Secondo fonti del settore, il disegno di legge mira a stabilire norme precise per gli emittenti di stablecoin ancorate al won e a spianare la strada ai fondi indicizzati (ETF) spot su Bitcoin e altri asset tramite emendamenti alla legge sui mercati dei capitali. Parallelamente, si discute della compatibilità tra l'infrastruttura del won digitale della banca centrale e le altre blockchain, oltre all'integrazione degli asset virtuali nel sistema di gestione del patrimonio nazionale.
A prima vista, si tratta di un'apertura verso il mercato. Gli investitori avranno a disposizione strumenti familiari come gli ETF, acquistabili tramite normali conti di intermediazione, mentre le aziende potranno emettere stablecoin sotto una stretta vigilanza. Tuttavia, dietro questa mossa si cela un calcolo più profondo: lo Stato intende mantenere il controllo sui flussi di capitale, evitando di cederlo interamente alle reti decentralizzate.

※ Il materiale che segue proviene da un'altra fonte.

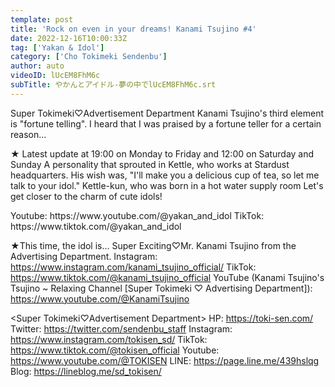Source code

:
 ```yaml
---
template: post
title: 'Rock on even in your dreams! Kanami Tsujino #4'
date: 2022-12-16T10:00:33Z
tag: ['Yakan & Idol']
category: ['Cho Tokimeki Sendenbu']
author: auto 
videoID: lUcEM8FhM6c
subTitle: やかんとアイドル-夢の中でlUcEM8FhM6c.srt
---
```

Super Tokimeki♡Advertisement Department Kanami Tsujino's third element is "fortune telling".
I heard that I was praised by a fortune teller for a certain reason...

★ Latest update at 19:00 on Monday to Friday and 12:00 on Saturday and Sunday
A personality that sprouted in Kettle, who works at Stardust headquarters.
His wish was, "I'll make you a delicious cup of tea, so let me talk to your idol."
Kettle-kun, who was born in a hot water supply room
Let's get closer to the charm of cute idols!

<Kettle and Idol>
Youtube: https://www.youtube.com/@yakan_and_idol
TikTok: https://www.tiktok.com/@yakan_and_idol


★This time, the idol is... Super Exciting♡Mr. Kanami Tsujino from the Advertising Department.
<Kanami Tsujino>
Instagram: https://www.instagram.com/kanami_tsujino_official/
TikTok: https://www.tiktok.com/@kanami_tsujino_official
YouTube (Kanami Tsujino's Tsujino ~ Relaxing Channel [Super Tokimeki ♡ Advertising Department]): https://www.youtube.com/@KanamiTsujino

<Super Tokimeki♡Advertisement Department>
HP: https://toki-sen.com/
Twitter: https://twitter.com/sendenbu_staff
Instagram: https://www.instagram.com/tokisen_sd/
TikTok: https://www.tiktok.com/@tokisen_official
Youtube: https://www.youtube.com/@TOKISEN
LINE: https://page.line.me/439hslqg
Blog: https://lineblog.me/sd_tokisen/
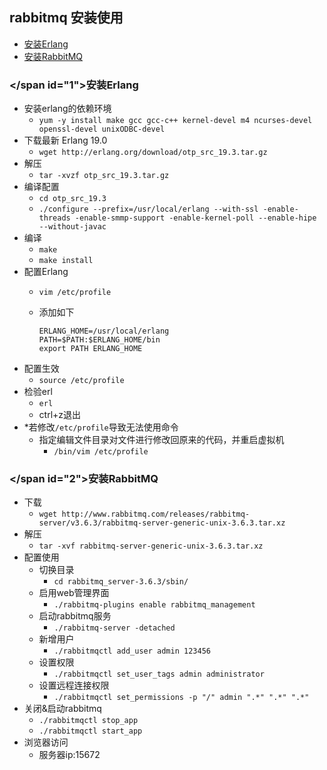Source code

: ## rabbitmq 安装使用
- [安装Erlang](#1)
- [安装RabbitMQ](#2)


### </span id="1">安装Erlang</span>
- 安装erlang的依赖环境
	- `yum -y install make gcc gcc-c++ kernel-devel m4 ncurses-devel openssl-devel unixODBC-devel`
- 下载最新 Erlang 19.0
	- `wget http://erlang.org/download/otp_src_19.3.tar.gz`
- 解压
	- `tar -xvzf otp_src_19.3.tar.gz`
- 编译配置
	- `cd otp_src_19.3`
	- `./configure --prefix=/usr/local/erlang --with-ssl -enable-threads -enable-smmp-support -enable-kernel-poll --enable-hipe --without-javac`
- 编译
	- `make`
	- `make install`
- 配置Erlang
	- `vim /etc/profile`
	- 添加如下

		```shell
		ERLANG_HOME=/usr/local/erlang
		PATH=$PATH:$ERLANG_HOME/bin
		export PATH ERLANG_HOME
		```
- 配置生效
	- `source /etc/profile`
- 检验erl
	- `erl`
	- ctrl+z退出
- *若修改`/etc/profile`导致无法使用命令
	- 指定编辑文件目录对文件进行修改回原来的代码，并重启虚拟机
		- `/bin/vim /etc/profile`

### </span id="2">安装RabbitMQ</span>
- 下载
	- `wget http://www.rabbitmq.com/releases/rabbitmq-server/v3.6.3/rabbitmq-server-generic-unix-3.6.3.tar.xz`
- 解压
	- `tar -xvf rabbitmq-server-generic-unix-3.6.3.tar.xz`
- 配置使用
	- 切换目录
		- `cd rabbitmq_server-3.6.3/sbin/`
	- 启用web管理界面
		- `./rabbitmq-plugins enable rabbitmq_management`
	- 启动rabbitmq服务
		- `./rabbitmq-server -detached`
	- 新增用户
		- `./rabbitmqctl add_user admin 123456`
	- 设置权限
		- `./rabbitmqctl set_user_tags admin administrator`
	- 设置远程连接权限
		- `./rabbitmqctl set_permissions -p "/" admin ".*" ".*" ".*"`
- 关闭&启动rabbitmq
	- `./rabbitmqctl stop_app`
	- `./rabbitmqctl start_app`
- 浏览器访问
	- 服务器ip:15672


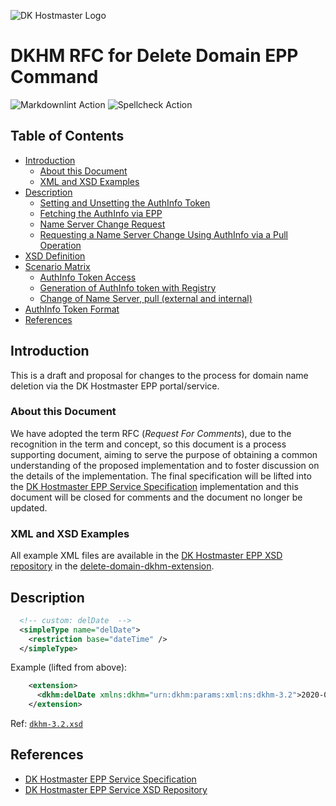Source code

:![DK Hostmaster Logo](https://www.dk-hostmaster.dk/sites/default/files/dk-logo_0.png)

# DKHM RFC for Delete Domain EPP Command

![Markdownlint Action](https://github.com/DK-Hostmaster/DKHM-RFC-Delete-Domain/workflows/Markdownlint%20Action/badge.svg)
![Spellcheck Action](https://github.com/DK-Hostmaster/DKHM-RFC-Delete-Domain/workflows/Spellcheck%20Action/badge.svg)

## Table of Contents

<!-- MarkdownTOC bracket=round levels="1,2,3,4" indent="  " autolink="true" autoanchor="true" -->

- [Introduction](#introduction)
  - [About this Document](#about-this-document)
  - [XML and XSD Examples](#xml-and-xsd-examples)
- [Description](#description)
  - [Setting and Unsetting the AuthInfo Token](#setting-and-unsetting-the-authinfo-token)
  - [Fetching the AuthInfo via EPP](#fetching-the-authinfo-via-epp)
  - [Name Server Change Request](#name-server-change-request)
  - [Requesting a Name Server Change Using AuthInfo via a Pull Operation](#requesting-a-name-server-change-using-authinfo-via-a-pull-operation)
- [XSD Definition](#xsd-definition)
- [Scenario Matrix](#scenario-matrix)
  - [AuthInfo Token Access](#authinfo-token-access)
  - [Generation of AuthInfo token with Registry](#generation-of-authinfo-token-with-registry)
  - [Change of Name Server, pull \(external and internal\)](#change-of-name-server-pull-external-and-internal)
- [AuthInfo Token Format](#authinfo-token-format)
- [References](#references)

<!-- /MarkdownTOC -->

<a id="introduction"></a>
## Introduction

This is a draft and proposal for changes to the process for domain name deletion via the DK Hostmaster EPP portal/service.

<a id="about-this-document"></a>
### About this Document

We have adopted the term RFC (_Request For Comments_), due to the recognition in the term and concept, so this document is a process supporting document, aiming to serve the purpose of obtaining a common understanding of the proposed implementation and to foster discussion on the details of the implementation. The final specification will be lifted into the [DK Hostmaster EPP Service Specification](https://github.com/DK-Hostmaster/epp-service-specification) implementation and this document will be closed for comments and the document no longer be updated.

<a id="xml-and-xsd-examples"></a>
### XML and XSD Examples

All example XML files are available in the [DK Hostmaster EPP XSD repository](https://github.com/DK-Hostmaster/epp-xsd-files) in the [delete-domain-dkhm-extension](https://github.com/DK-Hostmaster/epp-xsd-files/tree/delete-domain-dkhm-extension).

<a id="description"></a>
## Description

```xsd
  <!-- custom: delDate  -->
  <simpleType name="delDate">
    <restriction base="dateTime" />
  </simpleType>
```

Example (lifted from above):

```xml
    <extension>
      <dkhm:delDate xmlns:dkhm="urn:dkhm:params:xml:ns:dkhm-3.2">2020-01-31T00:00:00.0Z</dkhm:delDate>
    </extension>
```

Ref: [`dkhm-3.2.xsd`](https://raw.githubusercontent.com/DK-Hostmaster/epp-xsd-files/master/dkhm-3.2.xsd)

<a id="references"></a>
## References

- [DK Hostmaster EPP Service Specification](https://github.com/DK-Hostmaster/epp-service-specification)
- [DK Hostmaster EPP Service XSD Repository](https://github.com/DK-Hostmaster/epp-xsd-files)
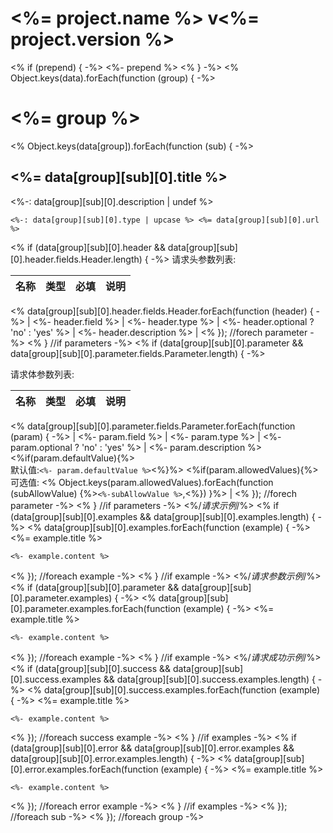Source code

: # <%= project.name %> v<%= project.version %>


<% if (prepend) { -%>
<%- prepend %>
<% } -%>
<% Object.keys(data).forEach(function (group) { -%>
# <%= group %>

<% Object.keys(data[group]).forEach(function (sub) { -%>
## <%= data[group][sub][0].title %>

<%-: data[group][sub][0].description | undef %>

	<%-: data[group][sub][0].type | upcase %> <%= data[group][sub][0].url %>

<% if (data[group][sub][0].header && data[group][sub][0].header.fields.Header.length) { -%>
请求头参数列表:

| 名称    | 类型      |必填       | 说明                          |
|---------|-----------|-----------|--------------------------------------|
<% data[group][sub][0].header.fields.Header.forEach(function (header) { -%>
| <%- header.field %>			| <%- header.type %>			| <%- header.optional ? 'no' : 'yes' %>  | <%- header.description %>							|
<% }); //forech parameter -%>
<% } //if parameters -%>
<% if (data[group][sub][0].parameter && data[group][sub][0].parameter.fields.Parameter.length) { -%>

请求体参数列表:

| 名称    | 类型      |必填       | 说明                          |
|---------|-----------|-----------|--------------------------------------|
<% data[group][sub][0].parameter.fields.Parameter.forEach(function (param) { -%>
| <%- param.field %>			| <%- param.type %>			| <%- param.optional ? 'no' : 'yes' %>  | <%- param.description %><%if(param.defaultValue){%><br/>默认值:`<%- param.defaultValue %>`<%}%>  <%if(param.allowedValues){%> <br/>可选值: <% Object.keys(param.allowedValues).forEach(function (subAllowValue) {%>`<%-subAllowValue %>`,<%}) }%>						|
<% }); //forech parameter -%>
<% } //if parameters -%>
<%/*请求示例*/%>
<% if (data[group][sub][0].examples && data[group][sub][0].examples.length) { -%>
<% data[group][sub][0].examples.forEach(function (example) { -%>
<%= example.title %>
```<%= example.type %>
<%- example.content %>
```
<% }); //foreach example -%>
<% } //if example -%>
<%/*请求参数示例*/%>
<% if (data[group][sub][0].parameter && data[group][sub][0].parameter.examples) { -%>
<% data[group][sub][0].parameter.examples.forEach(function (example) { -%>
<%= example.title %>
```<%= example.type %>
<%- example.content %>
```
<% }); //foreach example -%>
<% } //if example -%>
<%/*请求成功示例*/%>
<% if (data[group][sub][0].success && data[group][sub][0].success.examples && data[group][sub][0].success.examples.length) { -%>
<% data[group][sub][0].success.examples.forEach(function (example) { -%>
<%= example.title %>
```<%= example.type %>
<%- example.content %>
```
<% }); //foreach success example -%>
<% } //if examples -%>
<% if (data[group][sub][0].error && data[group][sub][0].error.examples && data[group][sub][0].error.examples.length) { -%>
<% data[group][sub][0].error.examples.forEach(function (example) { -%>
<%= example.title %>
```<%= example.type %>
<%- example.content %>
```
<% }); //foreach error example -%>
<% } //if examples -%>
<% }); //foreach sub  -%>
<% }); //foreach group -%>

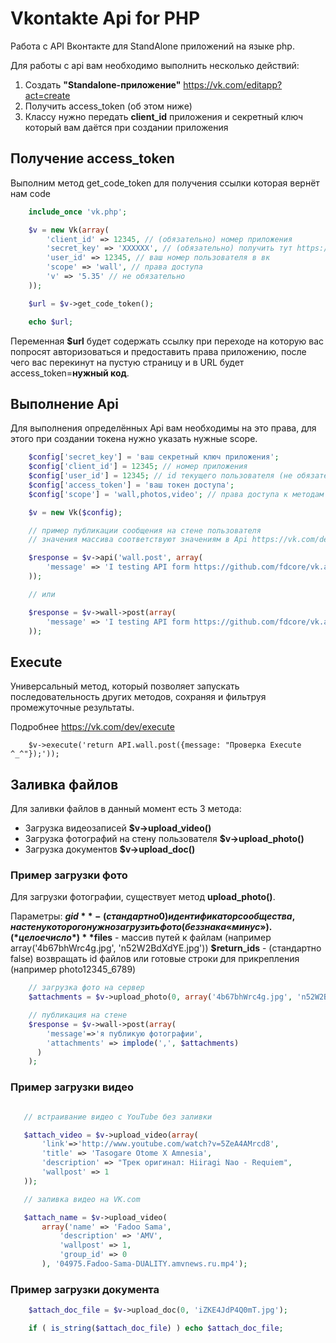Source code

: Vkontakte Api for PHP
======================

Работа с API Вконтакте для StandAlone приложений на языке php.

Для работы с api вам необходимо выполнить несколько действий:

1. Создать **"Standalone-приложение"** https://vk.com/editapp?act=create
2. Получить access_token (об этом ниже)
3. Классу нужно передать **client_id** приложения и секретный ключ который вам даётся при создании приложения

## Получение access_token

Выполним метод get_code_token для получения ссылки которая вернёт нам code

```php
	include_once 'vk.php';

	$v = new Vk(array(
		'client_id' => 12345, // (обязательно) номер приложения
		'secret_key' => 'XXXXXX', // (обязательно) получить тут https://vk.com/editapp?id=12345&section=options где 12345 - client_id
		'user_id' => 12345, // ваш номер пользователя в вк
		'scope' => 'wall', // права доступа
		'v' => '5.35' // не обязательно
	));

	$url = $v->get_code_token();

	echo $url;
```

Переменная **$url** будет содержать ссылку при переходе на которую вас попросят авторизоваться и предоставить права приложению, после чего вас перекинут на пустую страницу и в URL будет access_token=**нужный код**.

## Выполнение Api

Для выполнения определённых Api вам необходимы на это права, для этого при создании токена нужно указать нужные scope.

```php
	$config['secret_key'] = 'ваш секретный ключ приложения';
	$config['client_id'] = 12345; // номер приложения
	$config['user_id'] = 12345; // id текущего пользователя (не обязательно)
	$config['access_token'] = 'ваш токен доступа';
	$config['scope'] = 'wall,photos,video'; // права доступа к методам (для генерации токена)

	$v = new Vk($config);

	// пример публикации сообщения на стене пользователя
	// значения массива соответствуют значениям в Api https://vk.com/dev/wall.post

	$response = $v->api('wall.post', array(
	    'message' => 'I testing API form https://github.com/fdcore/vk.api'
	));

	// или

	$response = $v->wall->post(array(
	    'message' => 'I testing API form https://github.com/fdcore/vk.api'
	));
```

## Execute

Универсальный метод, который позволяет запускать последовательность других методов, сохраняя и фильтруя промежуточные результаты.

Подробнее https://vk.com/dev/execute


```
	$v->execute('return API.wall.post({message: "Проверка Execute ^_^"});'));
```

## Заливка файлов

Для заливки файлов в данный момент есть 3 метода:

- Загрузка видеозаписей **$v->upload_video()**
- Загрузка фотографий на стену пользователя **$v->upload_photo()**
- Загрузка документов **$v->upload_doc()**

### Пример загрузки фото

Для загрузки фотографии, существует метод **upload_photo()**.

Параметры:
**$gid** - (стандартно 0) идентификатор сообщества, на стену которого нужно загрузить фото (без знака «минус»). (*целое число*)
**$files** - массив путей к файлам (например array('4b67bhWrc4g.jpg', 'n52W2BdXdYE.jpg'))
**$return_ids** - (стандартно false) возвращать id файлов или готовые строки для прикрепления (например photo12345_6789)

```php
    // загрузка фото на сервер
    $attachments = $v->upload_photo(0, array('4b67bhWrc4g.jpg', 'n52W2BdXdYE.jpg'));

    // публикация на стене
    $response = $v->wall->post(array(
        'message'=>'я публикую фотографии',
        'attachments' => implode(',', $attachments)
      )
    );

```

### Пример загрузки видео

```php

   // встраивание видео с YouTube без заливки

   $attach_video = $v->upload_video(array(
       'link'=>'http://www.youtube.com/watch?v=5ZeA4AMrcd8',
       'title' => 'Tasogare Otome X Amnesia',
       'description' => "Трек оригинал: Hiiragi Nao - Requiem",
       'wallpost' => 1
   ));

   // заливка видео на VK.com

   $attach_name = $v->upload_video(
       array('name' => 'Fadoo Sama',
           'description' => 'AMV',
           'wallpost' => 1,
           'group_id' => 0
       ), '04975.Fadoo-Sama-DUALITY.amvnews.ru.mp4');

```

### Пример загрузки документа

```php
    $attach_doc_file = $v->upload_doc(0, 'iZKE4JdP4Q0mT.jpg');

    if ( is_string($attach_doc_file) ) echo $attach_doc_file;

```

Le stablecoin suscitano un particolare interesse tra le autorità di regolamentazione. Questi asset possono fungere da pratico ponte tra il sistema bancario tradizionale e la criptoeconomia, ma allo stesso tempo possono diventare uno strumento per tracciare le transazioni. Chi avrà effettivamente il diritto di emettere stablecoin legate al won — se solo le banche o un gruppo più ampio di società — rimane tuttora oggetto di dibattito tra le autorità finanziarie.
Per il cittadino comune, ciò significa che l'accesso alle risorse digitali diventerà più semplice e, dal punto di vista dello Stato, più sicuro. Invece di detenere criptovalute su exchange esteri, sarà possibile acquistare quote di ETF attraverso un conto pensione o un conto titoli locale. Al contempo, le regole del gioco si faranno più severe, con requisiti più stringenti in materia di capitale, riserve e rendicontazione.
La storia insegna che la regolamentazione raramente arresta l'innovazione, ma ne cambia sempre la direzione. La Corea del Sud, uno dei paesi più "crypto-friendly" per volume di scambi, sta ora tentando di integrare le nuove forme di denaro nel sistema finanziario esistente, anziché contrastarle.
In definitiva, la questione non è se la legge vedrà la luce, ma di chi tutelerà gli interessi in via prioritaria: quelli degli investitori al dettaglio, delle banche o dello Stato stesso.